Vale ressaltar, por oportuno, que a análise acerca da natureza dos serviços a serem contratados, em casos como esses, envolve matéria de cunho eminentemente técnico, motivo pelo qual há de ser devidamente justificada pelo administrador nos autos do correspondente processo administrativo licitatório.
Em suma, portanto, para afastar a incidência do pregão eletrônico, que constitui a regra geral, incumbe ao gestor público demonstrar cabalmente a complexidade, isto é, a impossibilidade absoluta de adoção de critérios objetivos de contratação a serem exigidos quando da licitação do serviço de engenharia a ser contratado. Somente na hipótese de motivação técnica adequada a afastar tal sujeição normativa permitir-se-á à Administração Pública valer-se das tradicionais modalidades de licitação.
Referência bibliográfica:
JUSTEN FILHO, Marçal. Pregão (Comentários à Legislação do Pregão Comum e Eletrônico). Dialética, 3ª ed., São Paulo, 2004.
[1] JUSTEN FILHO, Marçal. Pregão (Comentários à Legislação do Pregão Comum e Eletrônico).
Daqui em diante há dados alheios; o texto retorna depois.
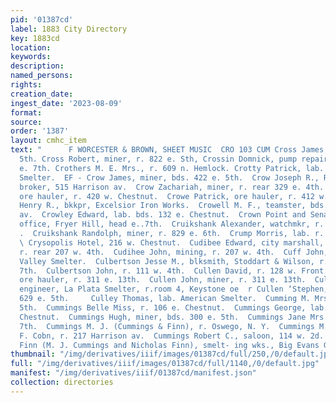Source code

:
 ```yaml
---
pid: '01387cd'
label: 1883 City Directory
key: 1883cd
location: 
keywords: 
description: 
named_persons: 
rights: 
creation_date: 
ingest_date: '2023-08-09'
format: 
source: 
order: '1387'
layout: cmhc_item
text: "      F WORCESTER & BROWN, SHEET MUSIC  CRO 103 CUM Cross James, lab. 619 e.
  5th. Cross Robert, miner, r. 822 e. Sth, Crossin Domnick, pump repairer, r. 808
  e. 7th. Crothers M. E. Mrs., r. 609 n. Hemlock. Crotty Patrick, lab. Arkansas Valley
  Smelter.  EF - Crow James, miner, bds. 422 e. 5th.  Crow Joseph R., R. R. ticket
  broker, 515 Harrison av.  Crow Zachariah, miner, r. rear 329 e. 4th.  Crowe James,
  ore hauler, r. 420 w. Chestnut.  Crowe Patrick, ore hauler, r. 412 w. Elm.  Crowell
  Henry R., bkkpr, Excelsior Iron Works.  Crowell M. F., teamster, bds. 118 n. Toledo
  av.  Crowley Edward, lab. bds. 132 e. Chestnut.  Crown Point and Senator Mines,
  office, Fryer Hill, head e..7th.  Cruikshank Alexander, watchmkr, r. 829 e. 6th.
  .  Cruikshank Randolph, miner, r. 829 e. 6th.  Crump Morris, lab. r. 507 w. Chestnut.
  \ Crysopolis Hotel, 216 w. Chestnut.  Cudibee Edward, city marshall, 144 w. 3d.,
  r. rear 207 w. 4th.  Cudihee John, mining, r. 207 w. 4th.  Cuff John, lab. Arkansas
  Valley Smelter.  Culbertson Jesse M., blksmith, Stoddart & Wilson, r. rear 501 e.
  7th.  Culbertson John, r. 111 w. 4th.  Cullen David, r. 128 w. Front.  Cullen Dennis,
  ore hauler, r. 311 e. 13th.  Cullen John, miner, r. 311 e. 13th.  Cullen P. J.,
  engineer, La Plata Smelter, r.room 4, Keystone oe  r Cullen ‘Stephen, miner, bds.
  629 e. 5th.     Culley Thomas, lab. American Smelter.  Cumming M. Mrs., r. 138 w.
  5th.  Cummings Belle Miss, r. 106 e. Chestnut.  Cummings George, lab. r. 133 e.
  Chestnut.  Cummings Hugh, miner, bds. 300 e. 5th.  Cummings Jane Mrs., r. 810 e.
  7th.  Cummings M. J. (Cummings & Finn), r. Oswego, N. Y.  Cummings M. S., watechmkr,
  F. Cobn, r. 217 Harrison av.  Cummings Robert C., saloon, 114 w. 2d.  Cummings &
  Finn (M. J. Cummings and Nicholas Finn), smelt- ing wks., Big Evans Gulch. "
thumbnail: "/img/derivatives/iiif/images/01387cd/full/250,/0/default.jpg"
full: "/img/derivatives/iiif/images/01387cd/full/1140,/0/default.jpg"
manifest: "/img/derivatives/iiif/01387cd/manifest.json"
collection: directories
---
```

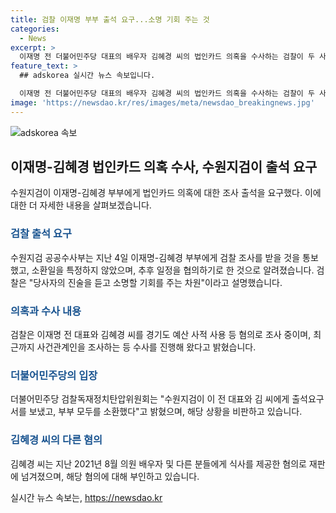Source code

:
 ```yaml
---
title: 검찰 이재명 부부 출석 요구...소명 기회 주는 것
categories:
  - News
excerpt: >
  이재명 전 더불어민주당 대표의 배우자 김혜경 씨의 법인카드 의혹을 수사하는 검찰이 두 사람에게 출석을 요구했고, 공직선거법 위반 혐의로 이재명 전 대표와 김 씨를 조사할 예정이다. 더불어민주당 검찰독재정치탄압위원회는 이를 기어이 범죄자 낙인을 찍고 싶은 모양이라며 비판했다. 김 씨는 지난해 의원 배우자들에게 식사를 제공한 혐의로 재판을 받고 있으며, 검찰은 당사자의 진술을 듣고 소명할 예정이라고 밝혔다.
feature_text: >
  ## adskorea 실시간 뉴스 속보입니다.

  이재명 전 더불어민주당 대표의 배우자 김혜경 씨의 법인카드 의혹을 수사하는 검찰이 두 사람에게 출석을 요구했고, 공직선거법 위반 혐의로 이재명 전 대표와 김 씨를 조사할 예정이다. 더불어민주당 검찰독재정치탄압위원회는 이를 기어이 범죄자 낙인을 찍고 싶은 모양이라며 비판했다. 김 씨는 지난해 의원 배우자들에게 식사를 제공한 혐의로 재판을 받고 있으며, 검찰은 당사자의 진술을 듣고 소명할 예정이라고 밝혔다.
image: 'https://newsdao.kr/res/images/meta/newsdao_breakingnews.jpg'
---
```


<p><img src="https://newsdao.kr/res/images/meta/newsdao_breakingnews.jpg" alt="adskorea 속보" /></p>

<h2 data-ke-size="size26">이재명-김혜경 법인카드 의혹 수사, 수원지검이 출석 요구</h2>

<p data-ke-size="size16">수원지검이 이재명-김혜경 부부에게 법인카드 의혹에 대한 조사 출석을 요구했다. 이에 대한 더 자세한 내용을 살펴보겠습니다.</p>

<h3><b><span style="color: #1a5490;">검찰 출석 요구</span></b></h3>

<p data-ke-size="size16">수원지검 공공수사부는 지난 4일 이재명-김혜경 부부에게 검찰 조사를 받을 것을 통보했고, 소환일을 특정하지 않았으며, 추후 일정을 협의하기로 한 것으로 알려졌습니다. 검찰은 "당사자의 진술을 듣고 소명할 기회를 주는 차원"이라고 설명했습니다.</p>

<h3><b><span style="color: #1a5490;">의혹과 수사 내용</span></b></h3>

<p data-ke-size="size16">검찰은 이재명 전 대표와 김혜경 씨를 경기도 예산 사적 사용 등 혐의로 조사 중이며, 최근까지 사건관계인을 조사하는 등 수사를 진행해 왔다고 밝혔습니다.</p>

<h3><b><span style="color: #1a5490;">더불어민주당의 입장</span></b></h3>

<p data-ke-size="size16">더불어민주당 검찰독재정치탄압위원회는 "수원지검이 이 전 대표와 김 씨에게 출석요구서를 보냈고, 부부 모두를 소환했다"고 밝혔으며, 해당 상황을 비판하고 있습니다.</p>

<h3><b><span style="color: #1a5490;">김혜경 씨의 다른 혐의</span></b></h3>

<p data-ke-size="size16">김혜경 씨는 지난 2021년 8월 의원 배우자 및 다른 분들에게 식사를 제공한 혐의로 재판에 넘겨졌으며, 해당 혐의에 대해 부인하고 있습니다.</p>
실시간 뉴스 속보는, <a href="https://newsdao.kr" rel="dofollow">https://newsdao.kr</a>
Dialética, 3ª ed., São Paulo, 2004, p. 29.
Procuradora Federal. Coordenadora de Assuntos Judiciais da Procuradoria Federal junto à Agência Nacional de Vigilância Sanitária. Especialista em Direito Previdenciário.
Conforme a NBR 6023:2000 da Associacao Brasileira de Normas Técnicas (ABNT), este texto cientifico publicado em periódico eletrônico deve ser citado da seguinte forma: CARLI, Kalinca De. Definição da modalidade licitatória na contratação de obras e serviços de engenharia Conteudo Juridico, Brasilia-DF: 26 set 2013, 06:00. Disponivel em: https://conteudojuridico.com.br/consulta/Artigos/36711/definicao-da-modalidade-licitatoria-na-contratacao-de-obras-e-servicos-de-engenharia. Acesso em: 23 dez 2024.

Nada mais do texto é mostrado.